** INPUT DATA **
+++
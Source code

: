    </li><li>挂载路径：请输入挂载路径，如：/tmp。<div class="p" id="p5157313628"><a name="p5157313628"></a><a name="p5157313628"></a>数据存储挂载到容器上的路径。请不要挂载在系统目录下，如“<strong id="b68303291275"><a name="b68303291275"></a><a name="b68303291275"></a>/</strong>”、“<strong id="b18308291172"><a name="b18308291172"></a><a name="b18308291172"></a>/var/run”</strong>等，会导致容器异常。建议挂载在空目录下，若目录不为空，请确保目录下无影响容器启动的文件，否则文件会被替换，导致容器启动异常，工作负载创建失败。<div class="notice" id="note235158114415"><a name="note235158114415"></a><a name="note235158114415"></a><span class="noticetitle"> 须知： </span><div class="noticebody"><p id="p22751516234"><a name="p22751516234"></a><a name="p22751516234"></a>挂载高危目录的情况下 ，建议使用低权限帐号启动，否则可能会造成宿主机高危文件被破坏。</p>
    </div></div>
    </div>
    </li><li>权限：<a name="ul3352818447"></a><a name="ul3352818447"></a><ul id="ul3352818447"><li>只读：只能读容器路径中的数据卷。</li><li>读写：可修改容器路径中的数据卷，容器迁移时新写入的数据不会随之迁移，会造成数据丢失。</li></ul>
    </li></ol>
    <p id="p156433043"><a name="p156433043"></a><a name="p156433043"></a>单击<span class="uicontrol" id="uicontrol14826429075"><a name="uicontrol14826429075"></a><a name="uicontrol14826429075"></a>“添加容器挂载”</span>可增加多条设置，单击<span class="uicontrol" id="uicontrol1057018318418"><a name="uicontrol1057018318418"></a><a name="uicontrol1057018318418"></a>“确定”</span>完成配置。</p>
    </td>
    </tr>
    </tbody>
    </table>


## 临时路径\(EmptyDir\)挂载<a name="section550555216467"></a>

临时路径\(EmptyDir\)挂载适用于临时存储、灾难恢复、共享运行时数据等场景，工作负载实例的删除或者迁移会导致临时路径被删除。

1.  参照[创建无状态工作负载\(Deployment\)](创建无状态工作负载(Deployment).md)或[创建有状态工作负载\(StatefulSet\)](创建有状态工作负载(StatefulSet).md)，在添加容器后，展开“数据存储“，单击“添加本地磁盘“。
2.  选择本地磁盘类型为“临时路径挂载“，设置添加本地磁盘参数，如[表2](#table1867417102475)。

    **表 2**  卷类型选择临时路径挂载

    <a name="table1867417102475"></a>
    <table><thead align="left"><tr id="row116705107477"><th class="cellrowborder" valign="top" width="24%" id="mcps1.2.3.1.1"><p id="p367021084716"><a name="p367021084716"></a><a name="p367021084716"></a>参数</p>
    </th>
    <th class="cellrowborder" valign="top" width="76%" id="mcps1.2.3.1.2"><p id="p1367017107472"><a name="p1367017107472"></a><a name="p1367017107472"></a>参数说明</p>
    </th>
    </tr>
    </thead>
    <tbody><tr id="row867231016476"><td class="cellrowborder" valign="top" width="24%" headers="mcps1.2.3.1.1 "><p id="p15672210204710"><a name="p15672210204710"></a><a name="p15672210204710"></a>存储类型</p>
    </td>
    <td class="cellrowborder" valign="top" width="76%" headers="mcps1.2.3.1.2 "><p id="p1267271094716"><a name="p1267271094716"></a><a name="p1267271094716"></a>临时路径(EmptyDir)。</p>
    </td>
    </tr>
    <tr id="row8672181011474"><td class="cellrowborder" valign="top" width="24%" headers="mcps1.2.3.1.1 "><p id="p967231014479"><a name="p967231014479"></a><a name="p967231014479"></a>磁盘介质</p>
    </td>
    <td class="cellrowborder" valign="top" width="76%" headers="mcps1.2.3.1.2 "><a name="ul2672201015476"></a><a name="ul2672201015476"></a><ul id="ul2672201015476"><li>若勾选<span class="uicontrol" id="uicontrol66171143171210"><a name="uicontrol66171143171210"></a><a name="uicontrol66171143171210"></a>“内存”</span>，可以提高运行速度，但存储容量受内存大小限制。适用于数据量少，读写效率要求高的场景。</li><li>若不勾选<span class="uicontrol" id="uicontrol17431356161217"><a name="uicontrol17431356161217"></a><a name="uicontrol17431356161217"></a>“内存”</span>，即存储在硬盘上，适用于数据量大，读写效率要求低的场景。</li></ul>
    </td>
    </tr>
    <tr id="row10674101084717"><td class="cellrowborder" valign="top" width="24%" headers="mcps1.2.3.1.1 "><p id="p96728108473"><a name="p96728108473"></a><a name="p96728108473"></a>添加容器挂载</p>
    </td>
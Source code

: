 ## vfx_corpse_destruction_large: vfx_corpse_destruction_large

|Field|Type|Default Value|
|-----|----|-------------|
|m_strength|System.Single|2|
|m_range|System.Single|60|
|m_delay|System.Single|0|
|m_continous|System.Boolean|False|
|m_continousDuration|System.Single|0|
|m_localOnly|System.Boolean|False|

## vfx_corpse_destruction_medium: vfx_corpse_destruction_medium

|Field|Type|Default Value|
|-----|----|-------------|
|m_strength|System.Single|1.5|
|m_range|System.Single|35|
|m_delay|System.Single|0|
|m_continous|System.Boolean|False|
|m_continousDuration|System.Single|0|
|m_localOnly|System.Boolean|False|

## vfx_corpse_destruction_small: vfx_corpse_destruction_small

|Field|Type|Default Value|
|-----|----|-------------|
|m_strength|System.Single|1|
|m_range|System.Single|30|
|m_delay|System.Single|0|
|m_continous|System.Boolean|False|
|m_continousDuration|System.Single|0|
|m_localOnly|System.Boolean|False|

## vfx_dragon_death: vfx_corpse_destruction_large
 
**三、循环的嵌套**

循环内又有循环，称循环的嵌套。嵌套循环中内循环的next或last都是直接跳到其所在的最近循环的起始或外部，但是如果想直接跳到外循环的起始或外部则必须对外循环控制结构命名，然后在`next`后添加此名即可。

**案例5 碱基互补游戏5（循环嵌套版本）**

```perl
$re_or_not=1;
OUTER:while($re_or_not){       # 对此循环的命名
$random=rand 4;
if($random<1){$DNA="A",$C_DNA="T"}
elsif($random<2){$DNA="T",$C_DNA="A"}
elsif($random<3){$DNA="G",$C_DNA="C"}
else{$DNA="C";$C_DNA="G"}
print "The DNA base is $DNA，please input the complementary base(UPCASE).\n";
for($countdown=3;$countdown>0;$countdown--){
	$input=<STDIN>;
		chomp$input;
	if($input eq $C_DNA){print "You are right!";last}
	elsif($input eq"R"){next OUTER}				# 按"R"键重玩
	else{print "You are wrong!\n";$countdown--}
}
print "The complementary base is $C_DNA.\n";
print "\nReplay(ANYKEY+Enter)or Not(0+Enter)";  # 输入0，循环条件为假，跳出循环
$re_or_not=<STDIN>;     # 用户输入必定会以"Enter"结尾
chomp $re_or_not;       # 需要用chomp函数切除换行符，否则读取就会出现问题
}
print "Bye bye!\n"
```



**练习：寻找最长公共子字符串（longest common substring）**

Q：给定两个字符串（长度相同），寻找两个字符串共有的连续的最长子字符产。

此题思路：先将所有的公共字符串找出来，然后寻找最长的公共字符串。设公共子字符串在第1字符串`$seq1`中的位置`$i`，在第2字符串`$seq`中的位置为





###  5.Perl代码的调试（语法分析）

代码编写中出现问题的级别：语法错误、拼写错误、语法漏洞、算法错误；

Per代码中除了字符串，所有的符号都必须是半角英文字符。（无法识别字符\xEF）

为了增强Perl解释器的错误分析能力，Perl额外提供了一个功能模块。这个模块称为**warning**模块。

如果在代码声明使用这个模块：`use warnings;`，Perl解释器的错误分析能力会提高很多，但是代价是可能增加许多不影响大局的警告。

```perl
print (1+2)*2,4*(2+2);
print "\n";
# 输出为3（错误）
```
+++
Which of the lines in the material above contain "complementary"? Copy each one out.

** OUTPUT OF THE TASK **
print "The DNA base is $DNA，please input the complementary base(UPCASE).\n";
print "The complementary base is $C_DNA.\n";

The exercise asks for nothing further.